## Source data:

_ _ _ _ _

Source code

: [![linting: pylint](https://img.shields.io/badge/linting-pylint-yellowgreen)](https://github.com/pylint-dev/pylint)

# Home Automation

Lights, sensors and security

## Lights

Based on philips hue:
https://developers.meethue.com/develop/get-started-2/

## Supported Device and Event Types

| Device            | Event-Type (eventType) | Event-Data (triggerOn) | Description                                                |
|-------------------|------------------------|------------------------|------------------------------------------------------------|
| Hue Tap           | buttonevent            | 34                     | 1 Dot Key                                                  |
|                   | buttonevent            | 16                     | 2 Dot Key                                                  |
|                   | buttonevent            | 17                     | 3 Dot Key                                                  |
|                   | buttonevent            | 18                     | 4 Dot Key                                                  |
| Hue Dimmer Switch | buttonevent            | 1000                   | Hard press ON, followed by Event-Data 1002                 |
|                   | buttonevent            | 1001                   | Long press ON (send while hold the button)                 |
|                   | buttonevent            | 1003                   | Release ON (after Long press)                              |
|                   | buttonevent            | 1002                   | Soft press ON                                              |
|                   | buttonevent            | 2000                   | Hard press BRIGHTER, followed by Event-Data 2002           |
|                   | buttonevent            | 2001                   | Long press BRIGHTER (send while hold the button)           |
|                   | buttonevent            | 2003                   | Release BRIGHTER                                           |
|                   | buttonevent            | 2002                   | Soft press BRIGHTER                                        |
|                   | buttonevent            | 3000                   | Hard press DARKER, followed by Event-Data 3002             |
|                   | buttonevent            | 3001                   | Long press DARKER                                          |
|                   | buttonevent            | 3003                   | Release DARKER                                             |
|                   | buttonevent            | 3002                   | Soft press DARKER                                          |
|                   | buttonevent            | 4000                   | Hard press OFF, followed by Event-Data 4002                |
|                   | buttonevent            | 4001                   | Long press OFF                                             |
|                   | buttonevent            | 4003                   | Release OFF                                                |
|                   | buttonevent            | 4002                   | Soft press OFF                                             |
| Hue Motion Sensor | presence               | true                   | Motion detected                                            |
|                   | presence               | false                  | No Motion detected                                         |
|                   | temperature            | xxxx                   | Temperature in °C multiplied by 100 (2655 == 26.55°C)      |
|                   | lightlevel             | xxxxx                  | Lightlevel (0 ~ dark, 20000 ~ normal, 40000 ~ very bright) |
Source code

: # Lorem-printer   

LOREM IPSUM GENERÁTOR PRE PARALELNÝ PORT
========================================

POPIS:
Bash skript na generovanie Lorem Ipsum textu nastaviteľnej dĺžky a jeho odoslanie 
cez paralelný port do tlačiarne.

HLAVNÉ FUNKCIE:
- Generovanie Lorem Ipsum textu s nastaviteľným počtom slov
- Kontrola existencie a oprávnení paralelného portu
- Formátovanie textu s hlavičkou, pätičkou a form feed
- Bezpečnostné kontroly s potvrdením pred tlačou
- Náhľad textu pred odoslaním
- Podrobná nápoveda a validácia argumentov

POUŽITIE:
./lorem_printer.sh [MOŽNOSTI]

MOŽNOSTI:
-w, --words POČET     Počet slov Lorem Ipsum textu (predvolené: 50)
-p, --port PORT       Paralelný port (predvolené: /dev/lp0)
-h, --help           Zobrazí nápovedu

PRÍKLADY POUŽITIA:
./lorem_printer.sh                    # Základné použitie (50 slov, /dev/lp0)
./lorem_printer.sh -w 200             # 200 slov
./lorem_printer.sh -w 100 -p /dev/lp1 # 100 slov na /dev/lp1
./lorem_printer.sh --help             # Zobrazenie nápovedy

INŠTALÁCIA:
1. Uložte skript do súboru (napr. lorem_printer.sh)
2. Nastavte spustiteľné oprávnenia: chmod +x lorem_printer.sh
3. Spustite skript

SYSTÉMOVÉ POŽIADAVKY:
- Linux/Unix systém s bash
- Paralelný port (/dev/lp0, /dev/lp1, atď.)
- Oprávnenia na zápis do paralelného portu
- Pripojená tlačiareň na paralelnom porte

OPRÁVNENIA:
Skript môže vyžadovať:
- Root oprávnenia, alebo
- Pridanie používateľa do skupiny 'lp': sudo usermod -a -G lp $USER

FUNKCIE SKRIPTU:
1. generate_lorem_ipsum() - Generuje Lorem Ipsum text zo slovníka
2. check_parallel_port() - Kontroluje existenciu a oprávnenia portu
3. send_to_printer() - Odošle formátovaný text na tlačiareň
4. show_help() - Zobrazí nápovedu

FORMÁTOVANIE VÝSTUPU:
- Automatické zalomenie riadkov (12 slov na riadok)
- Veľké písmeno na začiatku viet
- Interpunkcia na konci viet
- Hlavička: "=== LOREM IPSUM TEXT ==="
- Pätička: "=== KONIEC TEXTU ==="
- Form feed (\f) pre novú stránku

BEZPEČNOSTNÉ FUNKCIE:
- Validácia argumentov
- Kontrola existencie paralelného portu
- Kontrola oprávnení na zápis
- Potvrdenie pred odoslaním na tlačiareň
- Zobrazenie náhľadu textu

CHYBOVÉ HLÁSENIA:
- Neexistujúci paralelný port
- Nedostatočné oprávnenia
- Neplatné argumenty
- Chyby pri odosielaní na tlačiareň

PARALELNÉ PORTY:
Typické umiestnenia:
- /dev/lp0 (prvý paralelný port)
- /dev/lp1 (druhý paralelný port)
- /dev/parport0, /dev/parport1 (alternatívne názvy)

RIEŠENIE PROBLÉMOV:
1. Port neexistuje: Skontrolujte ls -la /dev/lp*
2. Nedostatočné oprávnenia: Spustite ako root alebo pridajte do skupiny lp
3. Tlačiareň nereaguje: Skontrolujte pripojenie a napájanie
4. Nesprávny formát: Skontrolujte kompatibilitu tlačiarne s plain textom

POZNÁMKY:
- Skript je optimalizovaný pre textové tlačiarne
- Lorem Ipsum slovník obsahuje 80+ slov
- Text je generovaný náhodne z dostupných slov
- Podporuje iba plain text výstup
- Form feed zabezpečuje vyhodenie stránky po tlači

_ _ _ _ _

## Directions for this task:
In the data above, retype exactly and only the lines between the one holding "Hue Dimmer Switch" and the one holding "Release ON (after", inclusive.

## Response for this exercise:
| Hue Dimmer Switch | buttonevent            | 1000                   | Hard press ON, followed by Event-Data 1002                 |
|                   | buttonevent            | 1001                   | Long press ON (send while hold the button)                 |
|                   | buttonevent            | 1003                   | Release ON (after Long press)                              |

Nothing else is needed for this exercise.